Matrices show up everywhere in CS: an image is a matrix of pixel values, a spreadsheet is a matrix, a neural network layer is defined by a weight matrix, and a 3D transformation is a 4×4 matrix.

Matrix Addition and Subtraction

Just like vectors, you add/subtract matrices element by element. Both matrices must have the same dimensions.

Example: Matrix Addition

Problem: Add matrices A and B

A = | 1 2 |    B = | 5 6 |
    | 3 4 |       | 7 8 |

A + B = | 1+5 2+6 | = | 6    8 |
        | 3+7 4+8 |   | 10 12 |

Scalar Multiplication

Multiply every element in the matrix by the scalar.

Example: Scalar Multiplication

3 * | 1 2 | = | 3 6 |
| 4 5 | | 12 15 |

Matrix Multiplication

This is the big one. Matrix multiplication is not element-wise. It uses a "row times column" pattern. Each entry in the result is the dot product of a row from the first matrix with a column from the second matrix.
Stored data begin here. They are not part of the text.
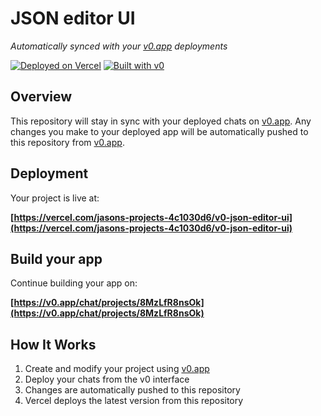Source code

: # JSON editor UI

*Automatically synced with your [v0.app](https://v0.app) deployments*

[![Deployed on Vercel](https://img.shields.io/badge/Deployed%20on-Vercel-black?style=for-the-badge&logo=vercel)](https://vercel.com/jasons-projects-4c1030d6/v0-json-editor-ui)
[![Built with v0](https://img.shields.io/badge/Built%20with-v0.app-black?style=for-the-badge)](https://v0.app/chat/projects/8MzLfR8nsOk)

## Overview

This repository will stay in sync with your deployed chats on [v0.app](https://v0.app).
Any changes you make to your deployed app will be automatically pushed to this repository from [v0.app](https://v0.app).

## Deployment

Your project is live at:

**[https://vercel.com/jasons-projects-4c1030d6/v0-json-editor-ui](https://vercel.com/jasons-projects-4c1030d6/v0-json-editor-ui)**

## Build your app

Continue building your app on:

**[https://v0.app/chat/projects/8MzLfR8nsOk](https://v0.app/chat/projects/8MzLfR8nsOk)**

## How It Works

1. Create and modify your project using [v0.app](https://v0.app)
2. Deploy your chats from the v0 interface
3. Changes are automatically pushed to this repository
4. Vercel deploys the latest version from this repository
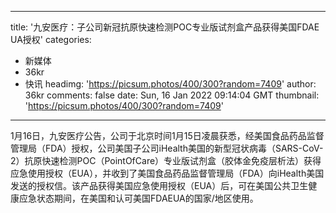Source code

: 
---
title: '九安医疗：子公司新冠抗原快速检测POC专业版试剂盒产品获得美国FDAE UA授权'
categories: 
 - 新媒体
 - 36kr
 - 快讯
headimg: 'https://picsum.photos/400/300?random=7409'
author: 36kr
comments: false
date: Sun, 16 Jan 2022 09:14:04 GMT
thumbnail: 'https://picsum.photos/400/300?random=7409'
---

<div>   
1月16日，九安医疗公告，公司于北京时间1月15日凌晨获悉，经美国食品药品监督管理局（FDA）授权，公司美国子公司iHealth美国的新型冠状病毒（SARS-CoV-2）抗原快速检测POC（PointOfCare）专业版试剂盒（胶体金免疫层析法）获得应急使用授权（EUA），并收到了美国食品药品监督管理局（FDA）向iHealth美国发送的授权信。该产品获得美国应急使用授权（EUA）后，可在美国公共卫生健康应急状态期间，在美国和认可美国FDAEUA的国家/地区使用。  
</div>
            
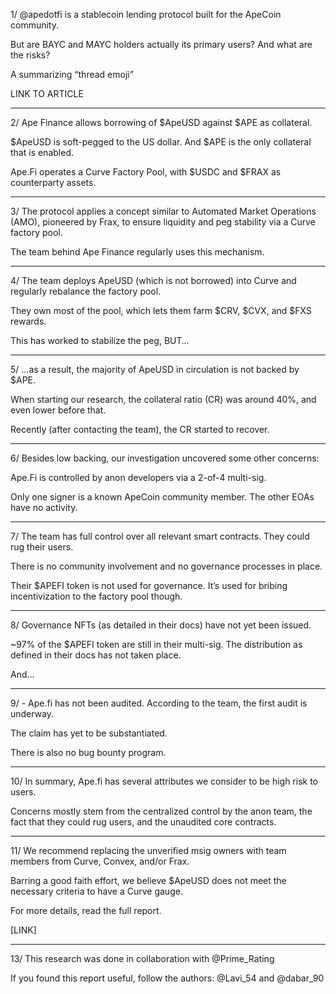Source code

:1/ @apedotfi is a stablecoin lending protocol built for the ApeCoin community.

But are BAYC and MAYC holders actually its primary users? And what are the risks?

A summarizing “thread emoji”

LINK TO ARTICLE
___

2/ Ape Finance allows borrowing of $ApeUSD against $APE as collateral.

$ApeUSD is soft-pegged to the US dollar. And $APE is the only collateral that is enabled.

Ape.Fi operates a Curve Factory Pool, with $USDC and $FRAX as counterparty assets.

___

3/ The protocol applies a concept similar to Automated Market Operations (AMO), pioneered by Frax, to ensure liquidity and peg stability via a Curve factory pool.

The team behind Ape Finance regularly uses this mechanism.
___

4/  The team deploys ApeUSD (which is not borrowed) into Curve and regularly rebalance the factory pool.

They own most of the pool, which lets them farm $CRV, $CVX, and $FXS rewards.

This has worked to stabilize the peg, BUT…
___

5/ …as a result, the majority of ApeUSD in circulation is not backed by $APE.

When starting our research, the collateral ratio (CR) was around 40%, and even lower before that.

Recently (after contacting the team), the CR started to recover.
___

6/ Besides low backing, our investigation uncovered some other concerns:

Ape.Fi is controlled by anon developers via a 2-of-4 multi-sig.

Only one signer is a known ApeCoin community member. The other EOAs have no activity.
___

7/ The team has full control over all relevant smart contracts. They could rug their users.

There is no community involvement and no governance processes in place.

Their $APEFI token is not used for governance. It’s used for bribing incentivization to the factory pool though.
___


8/ Governance NFTs (as detailed in their docs) have not yet been issued.

~97% of the $APEFI token are still in their multi-sig. The distribution as defined in their docs has not taken place.

And…
___

9/ - Ape.fi has not been audited. According to the team, the first audit is underway.

The claim has yet to be substantiated. 

There is also no bug bounty program.
___

10/ In summary, Ape.fi has several attributes we consider to be high risk to users.

Concerns mostly stem from the centralized control by the anon team, the fact that they could rug users, and the unaudited core contracts.
___


11/ We recommend replacing the unverified msig owners with team members from Curve, Convex, and/or Frax.

Barring a good faith effort, we believe $ApeUSD does not meet the necessary criteria to have a Curve gauge.

For more details, read the full report.

[LINK]
___

13/ This research was done in collaboration with @Prime_Rating

If you found this report useful, follow the authors: @Lavi_54 and @dabar_90
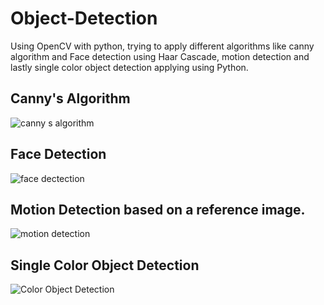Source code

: # Object-Detection
Using OpenCV with python, trying to apply different algorithms like canny algorithm and Face detection using Haar Cascade, motion detection and lastly single color object detection applying using Python. 

## Canny's Algorithm
![canny s algorithm](https://user-images.githubusercontent.com/22642254/46428602-3aafee00-c766-11e8-8a19-0eeeba62c0ed.png)

## Face Detection
![face dectection](https://user-images.githubusercontent.com/22642254/46428733-8e223c00-c766-11e8-8ec9-a21245c32ec8.png)

## Motion Detection based on a reference image.
![motion detection](https://user-images.githubusercontent.com/22642254/46428878-e6f1d480-c766-11e8-9462-53124d08bdeb.png)

## Single Color Object Detection
![Color Object Detection](https://user-images.githubusercontent.com/22642254/46428982-28827f80-c767-11e8-8af8-18d46d3b1bec.png)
If A is m×n and B is n×p, then AB is m×p

(AB)_ij = Row i of A · Column j of B

Key requirement: number of columns in A must equal number of rows in B

Critical Rule

Matrix multiplication requires the inner dimensions to match. A (2×3) matrix can multiply a (3×4) matrix, giving a (2×4) result. But a (2×3) CANNOT multiply a (2×4) because 3 does not equal 2.

Example: Matrix Multiplication (Step by Step)

Problem: Multiply A (2×3) by B (3×2)

A = | 1 2 3 |    B = | 7    8 |
    | 4 5 6 |       | 9    10 |
                       | 11 12 |

Result will be 2×2.

Position (1,1): Row 1 of A · Col 1 of B
= (1)(7) + (2)(9) + (3)(11) = 7 + 18 + 33 = 58

Position (1,2): Row 1 of A · Col 2 of B
= (1)(8) + (2)(10) + (3)(12) = 8 + 20 + 36 = 64

Position (2,1): Row 2 of A · Col 1 of B
= (4)(7) + (5)(9) + (6)(11) = 28 + 45 + 66 = 139

Position (2,2): Row 2 of A · Col 2 of B
= (4)(8) + (5)(10) + (6)(12) = 32 + 50 + 72 = 154

AB = | 58    64 |
     | 139 154 |

Warning: Not Commutative

Matrix multiplication is NOT commutative: AB does not equal BA. In fact, even if AB is defined, BA might not be (because the dimensions might not match the other way). This matters in graphics -- applying rotation then translation gives a different result than translation then rotation.

Identity Matrix

The identity matrix (I) is the matrix equivalent of the number 1. It's a square matrix with 1s on the diagonal and 0s everywhere else. Multiplying any matrix by I leaves it unchanged.

I (3×3) =

| 1 0 0 |
| 0 1 0 |
| 0 0 1 |

A * I = A and I * A = A

CS Tip

In 3D graphics, the identity matrix represents "no transformation." When you reset a model's transform, you set it to the identity matrix. Every transformation starts from identity.

Transpose

The transpose of a matrix (written A^T) flips rows and columns. Row 1 becomes column 1, row 2 becomes column 2, and so on. An m×n matrix becomes n×m.

Example: Transpose

A = | 1 2 3 |     A^T = | 1 4 |
    | 4 5 6 |           | 2 5 |
                          | 3 6 |

The 2×3 matrix became a 3×2 matrix.

Example: Complete Matrix Operations

Problem: Given A = | 2 1 | and B = | 0 3 |, find 2A - B

| 3 4 | | 1 2 |

Step 1: Compute 2A
2A = | 4 2 |
| 6 8 |

Step 2: Subtract B
2A - B = | 4-0 2-3 | = | 4 -1 |
| 6-1 8-2 | | 5 6 |

4. Matrix Operations for CS

Systems of Equations as Ax = b

One of the most powerful uses of matrices is representing and solving systems of linear equations. Instead of writing out multiple equations, you pack everything into a single matrix equation.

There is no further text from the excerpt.